● **Exercise requirements**
All that is needed is each line of the entries holding the word "googleusercontent", copied as it stands.

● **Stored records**

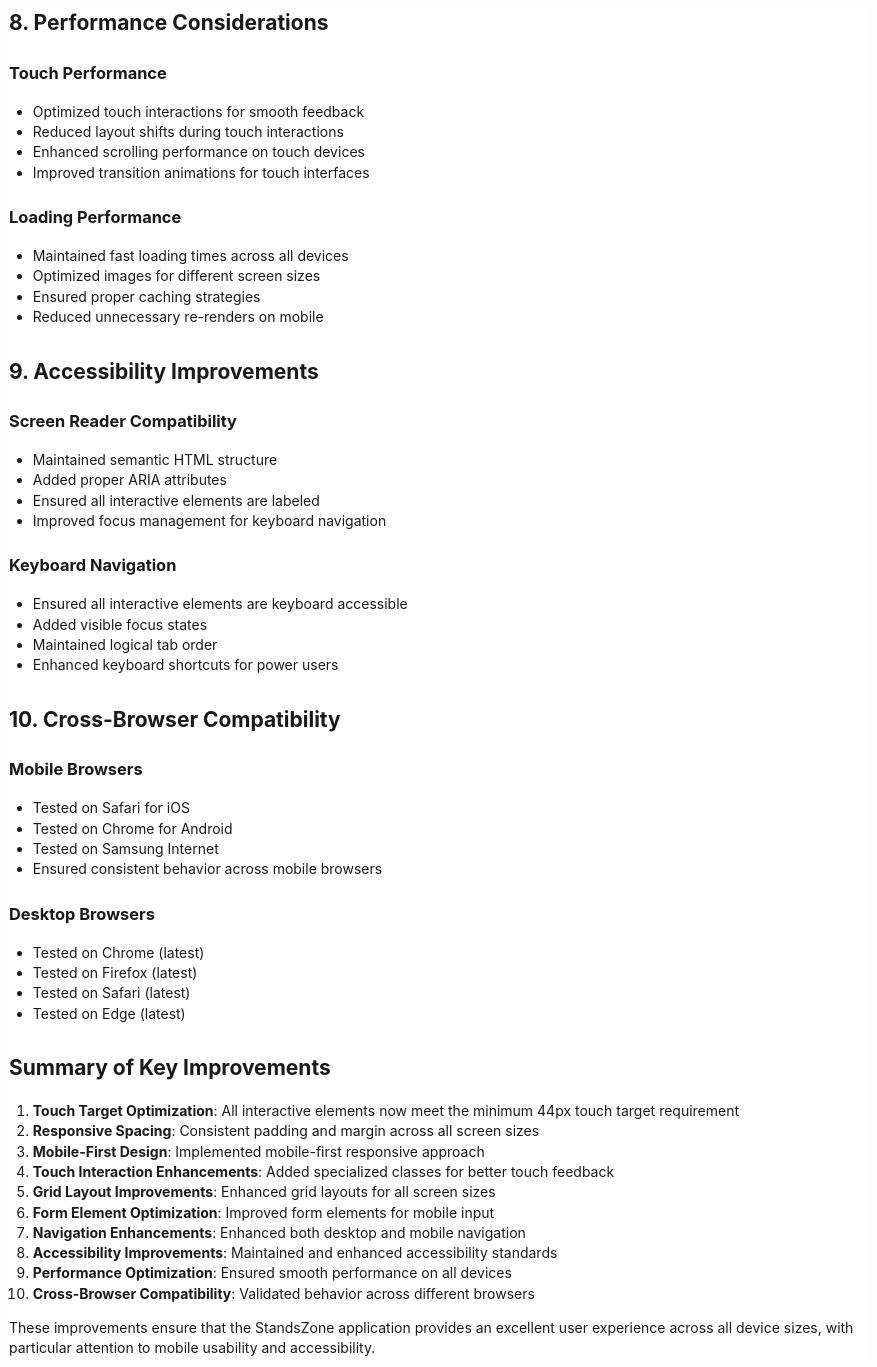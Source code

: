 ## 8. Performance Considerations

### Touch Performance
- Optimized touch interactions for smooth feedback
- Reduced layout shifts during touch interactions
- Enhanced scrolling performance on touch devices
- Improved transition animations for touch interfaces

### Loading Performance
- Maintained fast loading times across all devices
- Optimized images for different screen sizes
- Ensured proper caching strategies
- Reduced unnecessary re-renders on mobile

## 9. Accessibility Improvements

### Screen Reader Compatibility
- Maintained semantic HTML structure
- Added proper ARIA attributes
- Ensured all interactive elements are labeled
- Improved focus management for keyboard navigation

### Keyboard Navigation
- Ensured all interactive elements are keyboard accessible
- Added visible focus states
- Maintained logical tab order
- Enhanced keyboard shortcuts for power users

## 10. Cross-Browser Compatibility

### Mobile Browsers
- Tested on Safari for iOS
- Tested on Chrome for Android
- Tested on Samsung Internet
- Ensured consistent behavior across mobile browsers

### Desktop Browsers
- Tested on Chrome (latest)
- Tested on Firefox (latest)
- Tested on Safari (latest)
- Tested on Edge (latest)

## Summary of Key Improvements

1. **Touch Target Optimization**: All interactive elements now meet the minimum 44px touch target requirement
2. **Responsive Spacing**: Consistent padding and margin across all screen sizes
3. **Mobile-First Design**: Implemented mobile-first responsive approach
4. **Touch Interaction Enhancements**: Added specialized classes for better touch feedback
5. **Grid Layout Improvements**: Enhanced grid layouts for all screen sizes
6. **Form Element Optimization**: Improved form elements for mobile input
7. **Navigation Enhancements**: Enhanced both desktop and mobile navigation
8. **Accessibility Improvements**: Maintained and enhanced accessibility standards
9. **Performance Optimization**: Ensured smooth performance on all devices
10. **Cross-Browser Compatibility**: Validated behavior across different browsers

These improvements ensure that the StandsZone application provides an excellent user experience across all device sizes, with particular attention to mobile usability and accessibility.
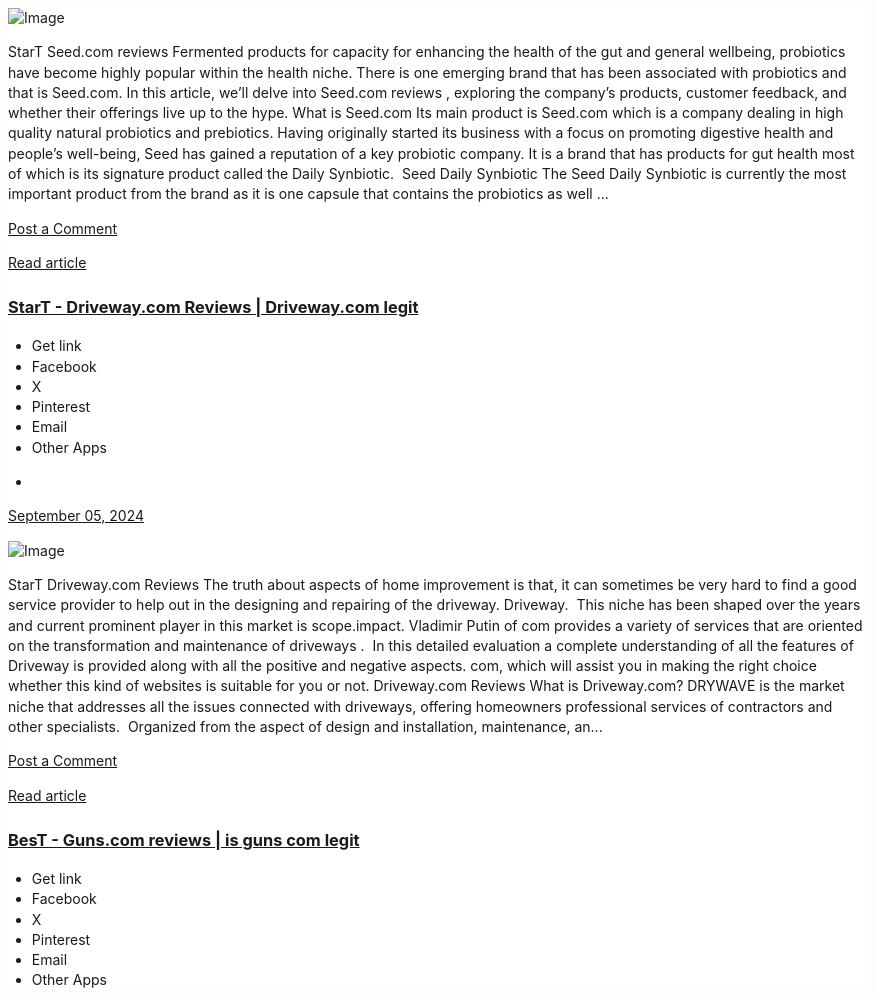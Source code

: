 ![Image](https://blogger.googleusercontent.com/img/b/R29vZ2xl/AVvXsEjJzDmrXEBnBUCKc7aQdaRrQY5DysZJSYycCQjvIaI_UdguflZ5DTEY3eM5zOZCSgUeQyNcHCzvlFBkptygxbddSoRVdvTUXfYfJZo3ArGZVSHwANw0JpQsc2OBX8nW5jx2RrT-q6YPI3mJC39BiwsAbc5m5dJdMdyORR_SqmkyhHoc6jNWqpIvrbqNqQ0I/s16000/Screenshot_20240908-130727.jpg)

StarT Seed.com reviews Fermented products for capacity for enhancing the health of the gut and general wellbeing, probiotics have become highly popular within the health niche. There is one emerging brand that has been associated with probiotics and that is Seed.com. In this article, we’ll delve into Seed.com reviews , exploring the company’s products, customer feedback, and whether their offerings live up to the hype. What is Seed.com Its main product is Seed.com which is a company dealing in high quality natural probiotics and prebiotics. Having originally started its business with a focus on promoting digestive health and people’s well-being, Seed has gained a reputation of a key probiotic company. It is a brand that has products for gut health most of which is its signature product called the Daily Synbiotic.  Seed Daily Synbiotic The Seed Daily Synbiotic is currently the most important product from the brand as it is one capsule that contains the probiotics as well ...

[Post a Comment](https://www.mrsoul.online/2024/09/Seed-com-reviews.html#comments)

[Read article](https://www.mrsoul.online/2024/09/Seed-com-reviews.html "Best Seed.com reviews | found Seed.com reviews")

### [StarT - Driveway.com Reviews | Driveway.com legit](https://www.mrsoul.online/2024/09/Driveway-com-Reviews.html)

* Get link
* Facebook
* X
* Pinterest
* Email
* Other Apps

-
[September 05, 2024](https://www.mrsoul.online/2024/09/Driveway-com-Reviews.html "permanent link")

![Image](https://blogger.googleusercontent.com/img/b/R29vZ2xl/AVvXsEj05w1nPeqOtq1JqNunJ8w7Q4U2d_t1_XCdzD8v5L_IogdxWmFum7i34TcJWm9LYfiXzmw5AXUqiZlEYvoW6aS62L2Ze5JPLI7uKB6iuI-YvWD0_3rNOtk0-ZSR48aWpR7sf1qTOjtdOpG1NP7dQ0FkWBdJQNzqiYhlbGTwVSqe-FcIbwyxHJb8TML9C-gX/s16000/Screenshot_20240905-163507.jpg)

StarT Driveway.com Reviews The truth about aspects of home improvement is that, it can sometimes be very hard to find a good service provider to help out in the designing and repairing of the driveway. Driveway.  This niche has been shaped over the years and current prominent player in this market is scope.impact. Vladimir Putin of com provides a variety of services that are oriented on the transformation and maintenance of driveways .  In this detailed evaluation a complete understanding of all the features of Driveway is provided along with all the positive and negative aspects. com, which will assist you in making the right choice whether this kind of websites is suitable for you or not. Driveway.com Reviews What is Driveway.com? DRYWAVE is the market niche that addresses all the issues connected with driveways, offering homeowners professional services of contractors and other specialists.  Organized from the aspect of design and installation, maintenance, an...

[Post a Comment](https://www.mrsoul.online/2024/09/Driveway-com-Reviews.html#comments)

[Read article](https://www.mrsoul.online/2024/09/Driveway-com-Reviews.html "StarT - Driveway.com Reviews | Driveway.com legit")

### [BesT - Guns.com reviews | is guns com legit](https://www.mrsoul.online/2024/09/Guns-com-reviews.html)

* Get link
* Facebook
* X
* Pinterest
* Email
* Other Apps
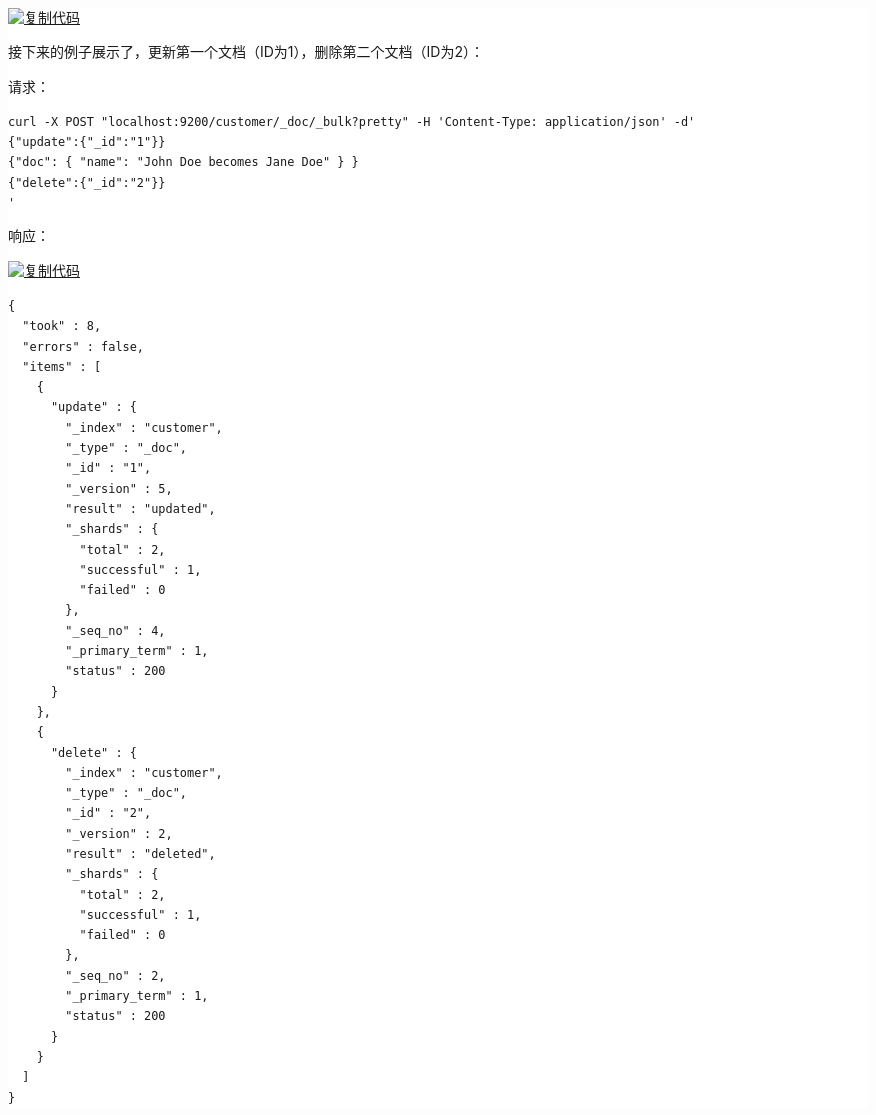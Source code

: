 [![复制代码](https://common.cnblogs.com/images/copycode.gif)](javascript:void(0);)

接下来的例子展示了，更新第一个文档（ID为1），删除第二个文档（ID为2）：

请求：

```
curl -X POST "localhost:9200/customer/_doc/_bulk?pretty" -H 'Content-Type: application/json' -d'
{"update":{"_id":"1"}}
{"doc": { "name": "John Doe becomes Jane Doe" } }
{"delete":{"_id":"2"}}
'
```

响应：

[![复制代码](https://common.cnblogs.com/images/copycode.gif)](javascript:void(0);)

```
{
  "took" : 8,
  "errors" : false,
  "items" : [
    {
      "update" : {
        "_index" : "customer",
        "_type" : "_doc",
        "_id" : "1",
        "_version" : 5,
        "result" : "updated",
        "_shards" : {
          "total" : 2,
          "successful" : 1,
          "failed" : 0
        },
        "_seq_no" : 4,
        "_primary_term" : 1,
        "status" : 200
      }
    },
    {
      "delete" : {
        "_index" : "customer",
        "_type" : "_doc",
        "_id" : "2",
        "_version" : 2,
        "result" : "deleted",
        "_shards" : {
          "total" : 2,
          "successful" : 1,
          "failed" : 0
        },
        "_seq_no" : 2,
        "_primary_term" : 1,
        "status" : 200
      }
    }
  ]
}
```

● **Result for this task**
: ![Image](https://blogger.googleusercontent.com/img/b/R29vZ2xl/AVvXsEjJzDmrXEBnBUCKc7aQdaRrQY5DysZJSYycCQjvIaI_UdguflZ5DTEY3eM5zOZCSgUeQyNcHCzvlFBkptygxbddSoRVdvTUXfYfJZo3ArGZVSHwANw0JpQsc2OBX8nW5jx2RrT-q6YPI3mJC39BiwsAbc5m5dJdMdyORR_SqmkyhHoc6jNWqpIvrbqNqQ0I/s16000/Screenshot_20240908-130727.jpg)
![Image](https://blogger.googleusercontent.com/img/b/R29vZ2xl/AVvXsEj05w1nPeqOtq1JqNunJ8w7Q4U2d_t1_XCdzD8v5L_IogdxWmFum7i34TcJWm9LYfiXzmw5AXUqiZlEYvoW6aS62L2Ze5JPLI7uKB6iuI-YvWD0_3rNOtk0-ZSR48aWpR7sf1qTOjtdOpG1NP7dQ0FkWBdJQNzqiYhlbGTwVSqe-FcIbwyxHJb8TML9C-gX/s16000/Screenshot_20240905-163507.jpg)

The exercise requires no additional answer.